Movie Entertainment Is Now Ubiquitous, Constant and Changing

Film, like the railways, is one of those industries that a few years ago nobody would have predicted would get a new lease of life, and how! through technological evolution.

Up to digital, film had reached the limits of what it was capable. The movie 2001: A Space Odyssey still seems quite effective today, but the end of film effects are limited and seem like something out of the ark.

I was talking to a young person recently about how wonderful it was when self-recording was first available. We could record a TV programme or film on TV and watch it again and again at our leisure. A revolution! To pause live recordings and replay while recording something seemed like complete fantasy.

How We Watch
Those old enough to remember queuing at the cinema to see the latest film that was only on for a week and sitting in smokey theatres watching, or waiting for years till it was released for TV, will know how far things have come.

When you could buy a film on VHS cassette and play it on your videoplayer, and then video-recorder, the new possibilities seemed endless. Home entertainment as a concept was born. It is now in its early school years.

Film in cinemas has rarely been so popular. Blockbusters costing millions to produce, often through their amazing effects, pull in millions at the box offices. Many are released to DVD very near cinema showing, so can be bought or rented very quickly. There are whole TV channels now devoted entirely to showing movies. The game shifts constantly.

While people still illegally download pirated films, the fact is that legal downloads to devices are rising and will continue to become mainstream. People watch film on TV, tablet and smartphone, at home and on the move.

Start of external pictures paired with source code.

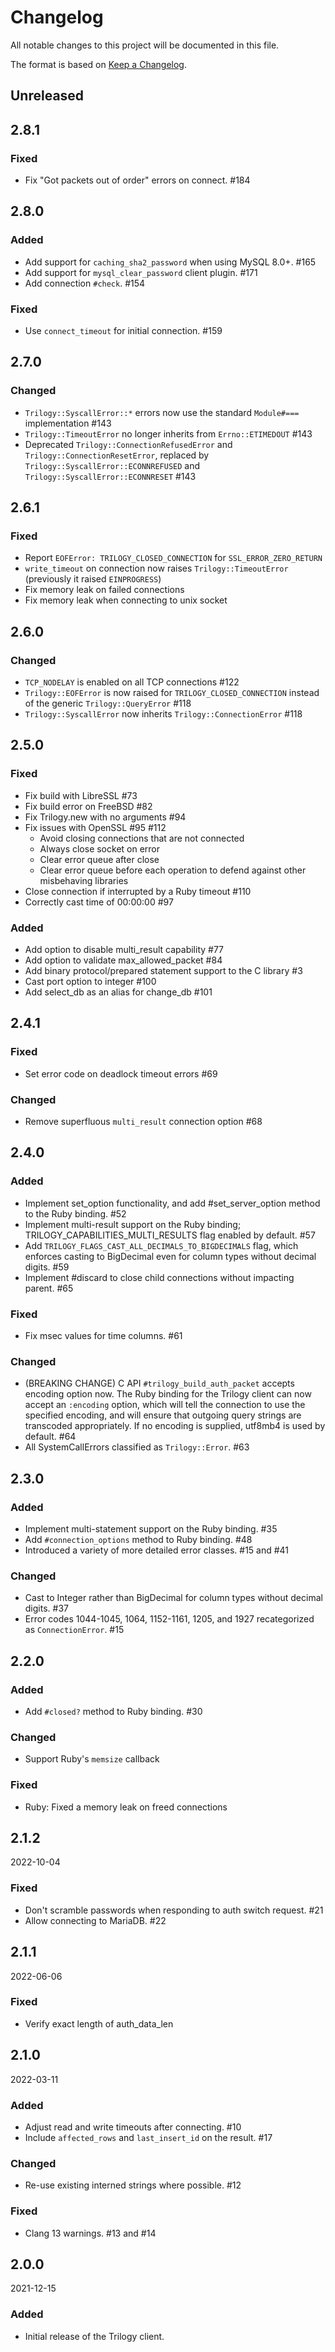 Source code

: # Changelog
All notable changes to this project will be documented in this file.

The format is based on [Keep a Changelog](http://keepachangelog.com/en/1.0.0/).

## Unreleased

## 2.8.1

### Fixed

- Fix "Got packets out of order" errors on connect. #184

## 2.8.0

### Added

- Add support for `caching_sha2_password` when using MySQL 8.0+. #165
- Add support for `mysql_clear_password` client plugin. #171
- Add connection `#check`. #154

### Fixed

- Use `connect_timeout` for initial connection. #159

## 2.7.0

### Changed

  - `Trilogy::SyscallError::*` errors now use the standard `Module#===` implementation #143
  - `Trilogy::TimeoutError` no longer inherits from `Errno::ETIMEDOUT` #143
  - Deprecated `Trilogy::ConnectionRefusedError` and `Trilogy::ConnectionResetError`,
    replaced by `Trilogy::SyscallError::ECONNREFUSED` and `Trilogy::SyscallError::ECONNRESET` #143

## 2.6.1

### Fixed

  - Report `EOFError: TRILOGY_CLOSED_CONNECTION` for `SSL_ERROR_ZERO_RETURN`
  - `write_timeout` on connection now raises `Trilogy::TimeoutError` (previously it raised `EINPROGRESS`)
  - Fix memory leak on failed connections
  - Fix memory leak when connecting to unix socket

## 2.6.0

### Changed

  - `TCP_NODELAY` is enabled on all TCP connections #122
  - `Trilogy::EOFError` is now raised for `TRILOGY_CLOSED_CONNECTION` instead
    of the generic `Trilogy::QueryError` #118
  - `Trilogy::SyscallError` now inherits `Trilogy::ConnectionError` #118

## 2.5.0

### Fixed
  - Fix build with LibreSSL #73
  - Fix build error on FreeBSD #82
  - Fix Trilogy.new with no arguments #94
  - Fix issues with OpenSSL #95 #112
    - Avoid closing connections that are not connected
    - Always close socket on error
    - Clear error queue after close
    - Clear error queue before each operation to defend against other misbehaving libraries
  - Close connection if interrupted by a Ruby timeout #110
  - Correctly cast time of 00:00:00 #97

### Added
  - Add option to disable multi_result capability #77
  - Add option to validate max_allowed_packet #84
  - Add binary protocol/prepared statement support to the C library #3
  - Cast port option to integer #100
  - Add select_db as an alias for change_db #101

## 2.4.1

### Fixed
  - Set error code on deadlock timeout errors #69

### Changed
  - Remove superfluous `multi_result` connection option #68

## 2.4.0

### Added
  - Implement set_option functionality, and add #set_server_option method to the Ruby binding. #52
  - Implement multi-result support on the Ruby binding; TRILOGY_CAPABILITIES_MULTI_RESULTS flag enabled by default. #57
  - Add `TRILOGY_FLAGS_CAST_ALL_DECIMALS_TO_BIGDECIMALS` flag, which enforces casting to BigDecimal even for column types
    without decimal digits. #59
  - Implement #discard to close child connections without impacting parent. #65

### Fixed
  - Fix msec values for time columns. #61

### Changed
  - (BREAKING CHANGE) C API `#trilogy_build_auth_packet` accepts encoding option now. The Ruby binding for the
    Trilogy client can now accept an `:encoding` option, which will tell the connection to use the specified encoding,
    and will ensure that outgoing query strings are transcoded appropriately. If no encoding is supplied,
    utf8mb4 is used by default. #64
  - All SystemCallErrors classified as `Trilogy::Error`. #63

## 2.3.0

### Added
  - Implement multi-statement support on the Ruby binding. #35
  - Add `#connection_options` method to Ruby binding. #48
  - Introduced a variety of more detailed error classes. #15 and #41

### Changed
  - Cast to Integer rather than BigDecimal for column types without decimal digits. #37
  - Error codes 1044-1045, 1064, 1152-1161, 1205, and 1927 recategorized as `ConnectionError`. #15

## 2.2.0

### Added
  - Add `#closed?` method to Ruby binding. #30

### Changed
  - Support Ruby's `memsize` callback

### Fixed
  - Ruby: Fixed a memory leak on freed connections

## 2.1.2

2022-10-04

### Fixed

  - Don't scramble passwords when responding to auth switch request. #21
  - Allow connecting to MariaDB. #22

## 2.1.1

2022-06-06

### Fixed

  - Verify exact length of auth_data_len

## 2.1.0

2022-03-11

### Added

  - Adjust read and write timeouts after connecting. #10
  - Include `affected_rows` and `last_insert_id` on the result. #17

### Changed

  - Re-use existing interned strings where possible. #12

### Fixed

  - Clang 13 warnings. #13 and #14

## 2.0.0

2021-12-15

### Added

- Initial release of the Trilogy client.
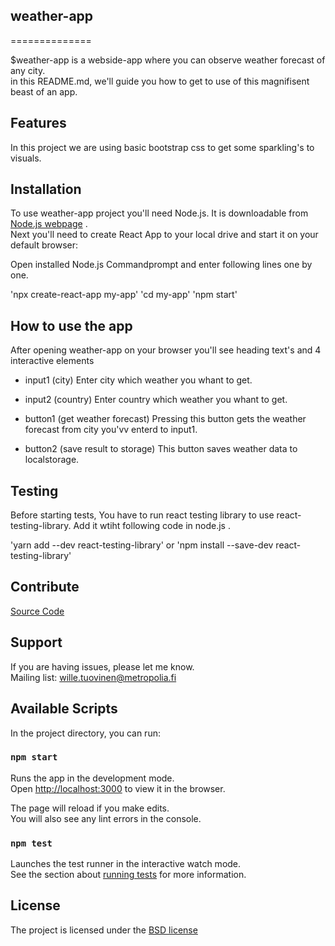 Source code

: 
## weather-app
==============

$weather-app is a webside-app where you can observe weather forecast of any city.<br>
in this README.md, we'll guide you how to get to use of this magnifisent beast of an app.

## Features

In this project we are using basic bootstrap css to get some sparkling's to visuals.

## Installation

To use weather-app project you'll need Node.js. It is downloadable from [Node.js webpage](https://nodejs.org/en/) .<br>
Next you'll need to create React App to your local drive and start it on your default browser:

Open installed Node.js Commandprompt and enter following lines one by one.

'npx create-react-app my-app'
'cd my-app'
'npm start'

## How to use the app

After opening weather-app on your browser you'll see heading text's and 4 interactive elements

- input1 (city)
    Enter city which weather you whant to get.
    
- input2 (country)
    Enter country which weather you whant to get.
    
- button1 (get weather forecast)
    Pressing this button gets the weather forecast from city you'vv enterd to input1.
    
- button2 (save result to storage)
    This button saves weather data to localstorage.

## Testing

Before starting tests, You have to run react testing library to use react-testing-library.
Add it wtiht following code in node.js .

'yarn add --dev react-testing-library'
or
'npm install --save-dev react-testing-library'

## Contribute

[Source Code](git@github.com:stinkybrew/weather-app.git)

## Support

If you are having issues, please let me know.<br>
Mailing list: wille.tuovinen@metropolia.fi


## Available Scripts

In the project directory, you can run:

### `npm start`

Runs the app in the development mode.<br>
Open [http://localhost:3000](http://localhost:3000) to view it in the browser.

The page will reload if you make edits.<br>
You will also see any lint errors in the console.

### `npm test`

Launches the test runner in the interactive watch mode.<br>
See the section about [running tests](https://facebook.github.io/create-react-app/docs/running-tests) for more information.

## License

The project is licensed under the [BSD license](https://en.wikipedia.org/wiki/BSD_licenses) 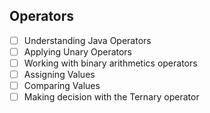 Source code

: ## Operators

- [ ] Understanding Java Operators
- [ ] Applying Unary Operators
- [ ] Working with binary arithmetics operators
- [ ] Assigning Values
- [ ] Comparing Values
- [ ] Making decision with the Ternary operator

The choices are dizzyingly varied and as broadband speeds accelerate and whatever follows the internet and high-definition become commonplace, so the film industry will change yet again. What is certain is that consumers will continue to want more choice all of the time.

How Films Are Made

Computer generated imagery (CGI) has been part of our entertainment lives now so long that nobody bats an eyelid, merely expects it to reach evermore spectacular heights. Films like Westworld (1973) was pretty clever in its images of the robot-human interface, but small beer now. Star Wars, Jurassic Park and then the Matrix movies each pushed effects boundaries a little further.

Then followed digital animation, and digital animation with CGI and another old idea given a fresh impetus – 3D films, of which Avatar remains the most incredible.

Chris Nixon, writing on A Technology Society (January 2013) suggested that people will not tell the difference between CGI and reality in a few years, when watched in HD. He described how streaming channels in real time puts the computer (in all its forms) at the heart of the home entertainment industry now.

He showed how the rapid transmission of large amounts of data have made realistic things like video sharing and music downloads a matter of course. He said, ‘we are entertained by the internet itself, sampling videos on YouTube, playing games, surfing, shopping in ways that were unimaginable just 20 years ago. We rely on our computers not only to perform tasks, but also for entertainment. We download for later, instant message and chat, and fill up our free time online.’

‘On the move’ has taken on a whole new meaning, as literally people access it all anywhere and everywhere. Personalised music is like drawing breath. Playing games online is food and drink to swathes of the population. Computer processing speed and capacity is still not yet reached total potential.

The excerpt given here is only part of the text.